Kinetics, Mass Transfer, and Reactor Scaling Up in Production of Direct Dimethyl Ether

A two-phase model was developed for scaling up bubbling fluidized bed reactors for dimethyl ether production. Kinetic model correlations for the reactions were developed from fixed-bed experimental data. In addition, the mass transfer coefficient between the bubble and emulsion phases in a bubbling fluidized bed was estimated from experimental data, and the Sherwood number correlation was reported. Finally, scaling up of a bubbling fluidized bed reactor from laboratory to industrial scale was carried out using three similarity criteria: hydrodynamic, residence time, and performance. The hydrodynamic similarity criterion was shown to be inadequate due to low mass transfer and residence time on a large scale. The criteria of similarities in performance and residence time provide the same dimethyl ether yield in all scales.

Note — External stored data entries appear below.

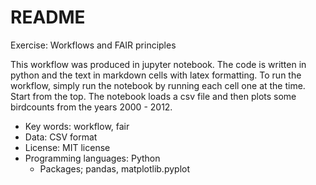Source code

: # README

Exercise: Workflows and FAIR principles

This workflow was produced in jupyter notebook. The code is written in python and the text in markdown cells with latex formatting. To run the workflow, simply run the notebook by running each cell one at the time. Start from the top. The notebook loads a csv file and then plots some birdcounts from the years 2000 - 2012.

- Key words: workflow, fair
- Data: CSV format
- License: MIT license
- Programming languages: Python
  - Packages; pandas, matplotlib.pyplot
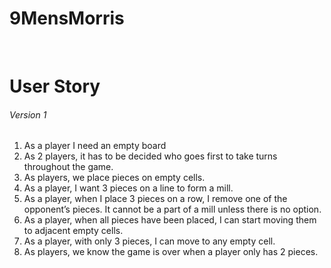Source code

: # 9MensMorris

<br>

# User Story
###### Version 1

1. As a player I need an empty board
2. As 2 players, it has to be decided who goes first to take turns throughout the game.
3. As players, we place pieces on empty cells.
4. As a player, I want 3 pieces on a line to form a mill.
5. As a player, when I place 3 pieces on a row, I remove one of the opponent’s pieces. It cannot be a part of a mill unless there is no option.
6. As a player, when all pieces have been placed, I can start moving them to adjacent empty cells.
7. As a player, with only 3 pieces, I can move to any empty cell.
8. As players, we know the game is over when a player only has 2 pieces.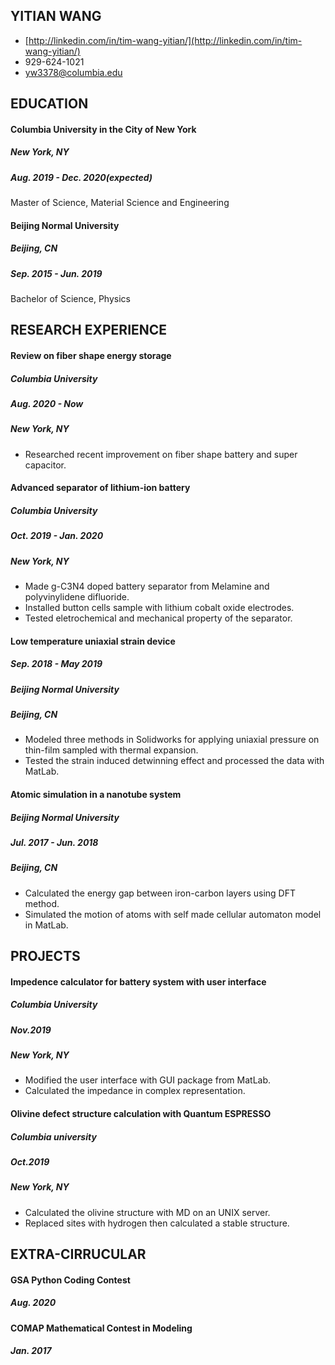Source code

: ## YITIAN WANG
- [http://linkedin.com/in/tim-wang-yitian/](http://linkedin.com/in/tim-wang-yitian/)
- 929-624-1021 
- yw3378@columbia.edu

## EDUCATION
#### Columbia University in the City of New York
##### New York, NY 
##### Aug. 2019 - Dec. 2020(expected)
Master of Science, Material Science and Engineering

#### Beijing Normal University
##### Beijing, CN 
##### Sep. 2015 - Jun. 2019
Bachelor of Science, Physics

## RESEARCH EXPERIENCE
#### Review on fiber shape energy storage
##### Columbia University
##### Aug. 2020 - Now
##### New York, NY
* Researched recent improvement on fiber shape battery and super capacitor.

#### Advanced separator of lithium-ion battery 
##### Columbia University
##### Oct. 2019 - Jan. 2020
##### New York, NY
* Made g-C3N4 doped battery separator from Melamine and polyvinylidene difluoride.
* Installed button cells sample with lithium cobalt oxide electrodes.
* Tested eletrochemical and mechanical property of the separator.

#### Low temperature uniaxial strain device 
##### Sep. 2018 - May 2019
##### Beijing Normal University 
##### Beijing, CN
* Modeled three methods in Solidworks for applying uniaxial pressure on thin-film sampled with thermal expansion.
* Tested the strain induced detwinning effect and processed the data with MatLab.

#### Atomic simulation in a nanotube system 
##### Beijing Normal University 
##### Jul. 2017 - Jun. 2018
##### Beijing, CN
* Calculated the energy gap between iron-carbon layers using DFT method.
* Simulated the motion of atoms with self made cellular automaton model in MatLab.

## PROJECTS

#### Impedence calculator for battery system with user interface 
##### Columbia University 
##### Nov.2019
##### New York, NY
* Modified the user interface with GUI package from MatLab.
* Calculated the impedance in complex representation.

#### Olivine defect structure calculation with Quantum ESPRESSO 
##### Columbia university
##### Oct.2019
##### New York, NY
* Calculated the olivine structure with MD on an UNIX server.
* Replaced sites with hydrogen then calculated a stable structure.

## EXTRA-CIRRUCULAR
#### GSA Python Coding Contest 
##### Aug. 2020
#### COMAP Mathematical Contest in Modeling 
##### Jan. 2017


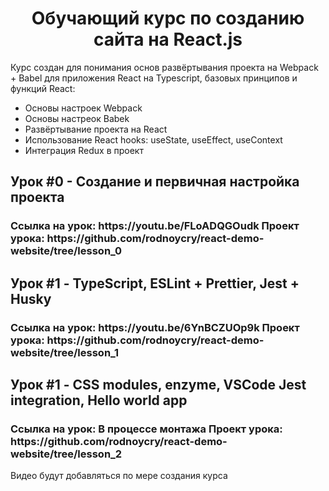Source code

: <h1 align="center">
Обучающий курс по созданию сайта на React.js
</h1>

<p>
Курс создан для понимания основ развёртывания проекта на Webpack + Babel для приложения React на Typescript, базовых принципов и функций React:
</p>

- Основы настроек Webpack
- Основы настреок Babek
- Развёртывание проекта на React
- Использование React hooks: useState, useEffect, useContext
- Интеграция Redux в проект

<h2>
 Урок #0 - Создание и первичная настройка проекта
</h2>
<h3>
  Ссылка на урок: https://youtu.be/FLoADQGOudk
  Проект урока: https://github.com/rodnoycry/react-demo-website/tree/lesson_0
</h3>

<h2>
 Урок #1 - TypeScript, ESLint + Prettier, Jest + Husky
</h2>
<h3>
  Ссылка на урок: https://youtu.be/6YnBCZUOp9k
  Проект урока: https://github.com/rodnoycry/react-demo-website/tree/lesson_1
</h3>

<h2>
 Урок #1 - CSS modules, enzyme, VSCode Jest integration, Hello world app
</h2>
<h3>
  Ссылка на урок: В процессе монтажа
  Проект урока: https://github.com/rodnoycry/react-demo-website/tree/lesson_2
</h3>

Видео будут добавляться по мере создания курса
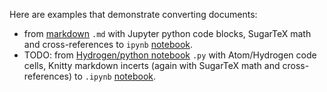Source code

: Here are examples that demonstrate converting documents:

* from [markdown](doc.md?raw=true) `.md` with Jupyter python code blocks, SugarTeX math and cross-references to `ipynb` [notebook](https://nbviewer.jupyter.org/github/kiwi0fruit/pandoctools/blob/master/examples/doc.nbconvert.ipynb).
* TODO: from [Hydrogen/python notebook](notebook.py) `.py` with Atom/Hydrogen code cells, Knitty markdown incerts (again with SugarTeX math and cross-references) to `.ipynb` [notebook]().
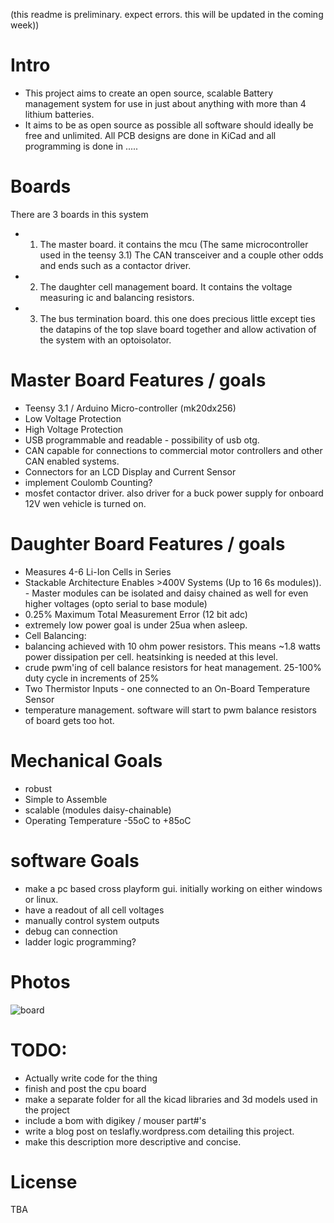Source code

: (this readme is preliminary. expect errors. this will be updated in the coming week))

Intro
==========
* This project aims to create an open source, scalable Battery management system for use in just about anything with more than 4 lithium batteries.
* It aims to be as open source as possible all software should ideally be free and unlimited. All PCB designs are done in KiCad and all programming is done in .....


Boards
===============
There are 3 boards in this system

* 1. The master board. it contains the mcu (The same microcontroller used in the teensy 3.1) The CAN transceiver and a couple other odds and ends such as a contactor driver.
* 2. The daughter cell management board. It contains the voltage measuring ic and balancing resistors.
* 3. The bus termination board. this one does precious little except ties the datapins of the top slave board together and allow activation of the system with an optoisolator.




Master Board Features / goals
===============
* Teensy 3.1 / Arduino Micro-controller (mk20dx256)
* Low Voltage Protection
* High Voltage Protection
* USB programmable and readable - possibility of usb otg.
* CAN capable for connections to commercial motor controllers and other CAN enabled systems.
* Connectors for an LCD Display and Current Sensor
* implement Coulomb Counting?
* mosfet contactor driver. also driver for a buck power supply for onboard 12V wen vehicle is turned on.

Daughter Board Features / goals
===========

* Measures 4-6 Li-Ion Cells in Series 
* Stackable Architecture Enables >400V Systems (Up to 16 6s modules)). - Master modules can be isolated and daisy chained as well for even higher voltages (opto serial to base module)
* 0.25% Maximum Total Measurement Error (12 bit adc)
* extremely low power goal is under 25ua when asleep.
* Cell Balancing:
* balancing achieved with 10 ohm power resistors. This means ~1.8 watts power dissipation per cell. heatsinking is needed at this level.
* crude pwm'ing of cell balance resistors for heat management. 25-100% duty cycle in increments of 25%
* Two Thermistor Inputs - one connected to an On-Board Temperature Sensor
* temperature management. software will start to pwm balance resistors of board gets too hot.

Mechanical Goals
===========
* robust 
* Simple to Assemble
* scalable (modules daisy-chainable)
* Operating Temperature -55oC to +85oC

software Goals
===========
* make a pc based cross playform gui. initially working on either windows or linux.
* have a readout of all cell voltages
* manually control system outputs
* debug can connection
* ladder logic programming?
  
  
Photos
===========
![board](https://github.com/teslafly/openBMS/photos/master/Photos/Board.png?raw=true)


TODO:
===============
* Actually write code for the thing
* finish and post the cpu board
* make a separate folder for all the kicad libraries and 3d models used in the project
* include a bom with digikey / mouser part#'s 
* write a blog post on teslafly.wordpress.com detailing this project.
* make this description more descriptive and concise. 



License
===========
TBA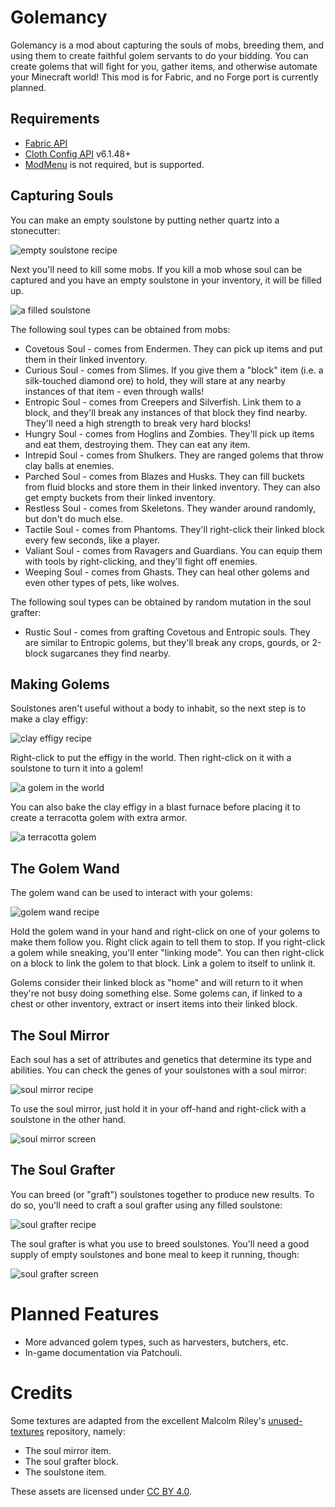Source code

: # Golemancy

Golemancy is a mod about capturing the souls of mobs, breeding them, and using them to create faithful golem servants to do your bidding. You can create golems that will fight for you, gather items, and otherwise automate your Minecraft world! This mod is for Fabric, and no Forge port is currently planned.

## Requirements

- [Fabric API](https://www.curseforge.com/minecraft/mc-mods/fabric-api)
- [Cloth Config API](https://www.curseforge.com/minecraft/mc-mods/cloth-config) v6.1.48+
- [ModMenu](https://www.curseforge.com/minecraft/mc-mods/modmenu) is not required, but is supported.

## Capturing Souls

You can make an empty soulstone by putting nether quartz into a stonecutter:

![empty soulstone recipe](/readme/empty-soulstone.png)

Next you'll need to kill some mobs. If you kill a mob whose soul can be captured and you have an empty soulstone in your inventory, it will be filled up.

![a filled soulstone](/readme/filled-soulstone.png)

The following soul types can be obtained from mobs:

* Covetous Soul - comes from Endermen. They can pick up items and put them in their linked inventory.
* Curious Soul - comes from Slimes. If you give them a "block" item (i.e. a silk-touched diamond ore) to hold, they will stare at any nearby instances of that item - even through walls!
* Entropic Soul - comes from Creepers and Silverfish. Link them to a block, and they'll break any instances of that block they find nearby. They'll need a high strength to break very hard blocks!
* Hungry Soul - comes from Hoglins and Zombies. They'll pick up items and eat them, destroying them. They can eat any item.
* Intrepid Soul - comes from Shulkers. They are ranged golems that throw clay balls at enemies.
* Parched Soul - comes from Blazes and Husks. They can fill buckets from fluid blocks and store them in their linked inventory. They can also get empty buckets from their linked inventory.
* Restless Soul - comes from Skeletons. They wander around randomly, but don't do much else.
* Tactile Soul - comes from Phantoms. They'll right-click their linked block every few seconds, like a player.
* Valiant Soul - comes from Ravagers and Guardians. You can equip them with tools by right-clicking, and they'll fight off enemies.
* Weeping Soul - comes from Ghasts. They can heal other golems and even other types of pets, like wolves.

The following soul types can be obtained by random mutation in the soul grafter:

* Rustic Soul - comes from grafting Covetous and Entropic souls. They are similar to Entropic golems, but they'll break any crops, gourds, or 2-block sugarcanes they find nearby.

## Making Golems

Soulstones aren't useful without a body to inhabit, so the next step is to make a clay effigy:

![clay effigy recipe](/readme/clay-effigy.png)

Right-click to put the effigy in the world. Then right-click on it with a soulstone to turn it into a golem!

![a golem in the world](/readme/golem.png)

You can also bake the clay effigy in a blast furnace before placing it to create a terracotta golem with extra armor.

![a terracotta golem](/readme/terracotta.png)

## The Golem Wand

The golem wand can be used to interact with your golems:

![golem wand recipe](/readme/golem-wand.png)

Hold the golem wand in your hand and right-click on one of your golems to make them follow you. Right click again to tell them to stop. If you right-click a golem while sneaking, you'll enter "linking mode". You can then right-click on a block to link the golem to that block. Link a golem to itself to unlink it.

Golems consider their linked block as "home" and will return to it when they're not busy doing something else. Some golems can, if linked to a chest or other inventory, extract or insert items into their linked block.

## The Soul Mirror

Each soul has a set of attributes and genetics that determine its type and abilities. You can check the genes of your soulstones with a soul mirror:

![soul mirror recipe](/readme/soul-mirror.png)

To use the soul mirror, just hold it in your off-hand and right-click with a soulstone in the other hand.

![soul mirror screen](/readme/soul-mirror-screen.png)

## The Soul Grafter

You can breed (or "graft") soulstones together to produce new results. To do so, you'll need to craft a soul grafter using any filled soulstone:

![soul grafter recipe](/readme/soul-grafter.png)

The soul grafter is what you use to breed soulstones. You'll need a good supply of empty soulstones and bone meal to keep it running, though:

![soul grafter screen](/readme/soul-grafter-screen.png)

# Planned Features

* More advanced golem types, such as harvesters, butchers, etc.
* In-game documentation via Patchouli.

# Credits

Some textures are adapted from the excellent Malcolm Riley's [unused-textures](https://github.com/malcolmriley/unused-textures) repository, namely:

* The soul mirror item.
* The soul grafter block.
* The soulstone item.

These assets are licensed under [CC BY 4.0](https://creativecommons.org/licenses/by/4.0/).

The two-phase models, combined with correlations developed for kinetic and mass transfer parameters, are useful for analysis of laboratory and industrial-scale reactors, and provide information on scaling up.

Automated summary

A two-phase model was developed to scale up bubbling fluidized bed reactors for dimethyl ether production. Correlations for the kinetic model and mass transfer coefficient were developed from experimental data. Scaling up from laboratory to industrial scale was carried out using three similarity criteria. The hydrodynamic criterion was found to be inadequate, while the criteria for performance and residence time yielded the same dimethyl ether yield in all scales. The two-phase models, combined with correlations for kinetic and mass transfer parameters, are useful for analyzing and scaling up laboratory and industrial-scale reactors.